*** DATASET EXTRACT ***

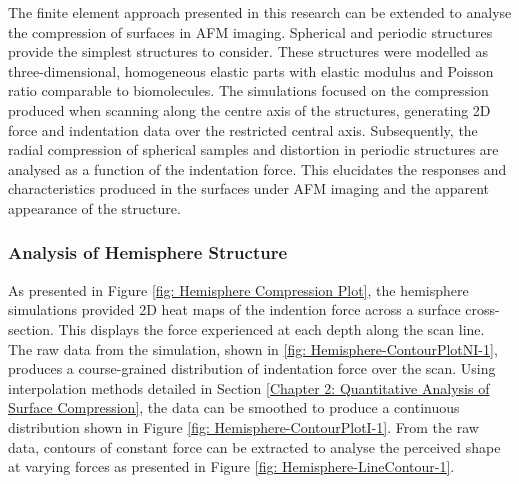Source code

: The finite element approach presented in this research can be extended to analyse the compression of surfaces in AFM imaging. Spherical and periodic structures provide the simplest structures to consider. These structures were modelled as three-dimensional, homogeneous elastic parts with elastic modulus and Poisson ratio comparable to biomolecules. The simulations focused on the compression produced when scanning along the centre axis of the structures, generating 2D force and indentation data over the restricted central axis. Subsequently, the radial compression of spherical samples and distortion in periodic structures are analysed as a function of the indentation force. This elucidates the responses and characteristics produced in the surfaces under AFM imaging and the apparent appearance of the structure.   

\subsubsection{Analysis of Hemisphere Structure}

As presented in Figure \ref{fig: Hemisphere Compression Plot}, the hemisphere simulations provided 2D heat maps of the indention force across a surface cross-section. This displays the force experienced at each depth along the scan line. The raw data from the simulation, shown in \ref{fig: Hemisphere-ContourPlotNI-1}, produces a course-grained distribution of indentation force over the scan. Using interpolation methods detailed in Section \ref{Chapter 2: Quantitative Analysis of Surface Compression}, the data can be smoothed to produce a continuous distribution shown in Figure \ref{fig: Hemisphere-ContourPlotI-1}. From the raw data, contours of constant force can be extracted to analyse the perceived shape at varying forces as presented in Figure \ref{fig: Hemisphere-LineContour-1}.

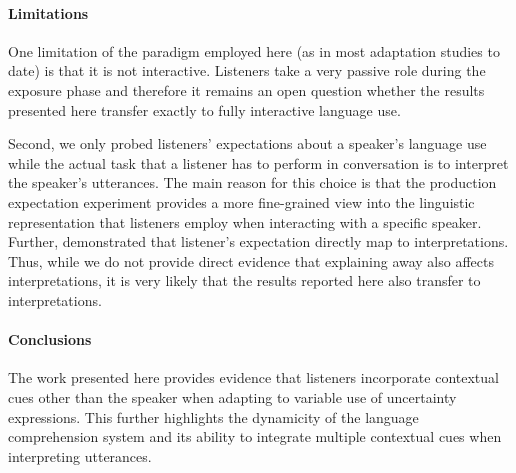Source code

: \documentclass[man,floatsintext]{apa6}
\begin{document}
\paragraph{Limitations} One limitation of the paradigm employed here (as in most adaptation studies to date) is that it is not interactive. Listeners take a very passive role during the exposure phase and therefore it remains an open question whether the results presented here transfer exactly to fully interactive language use.

Second, we only probed listeners' expectations about a speaker's language use while the actual task that a listener has to perform in conversation is to interpret the speaker's utterances. The main reason for this choice is that the production expectation experiment provides a more fine-grained view into the linguistic representation that listeners employ when interacting with a specific speaker. Further,  demonstrated that listener's expectation directly map to interpretations. Thus, while we do not provide direct evidence that explaining away also affects interpretations, it is very likely that the results reported here also transfer to interpretations.


\paragraph{Conclusions}

The work presented here provides evidence that listeners incorporate contextual cues other than the speaker when adapting to variable use of uncertainty expressions. This further highlights the dynamicity of the language comprehension system and its ability to integrate multiple contextual cues when interpreting utterances.



\setlength{\bibleftmargin}{.125in}
\setlength{\bibindent}{-\bibleftmargin}


\end{document}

*** End of DATASET EXTRACT ***

**WHAT TO PRODUCE**
Whenever a line in the records above contains the string "paragraph", copy that line.

**RESPONSE AREA**
\paragraph{Limitations} One limitation of the paradigm employed here (as in most adaptation studies to date) is that it is not interactive. Listeners take a very passive role during the exposure phase and therefore it remains an open question whether the results presented here transfer exactly to fully interactive language use.
\paragraph{Conclusions}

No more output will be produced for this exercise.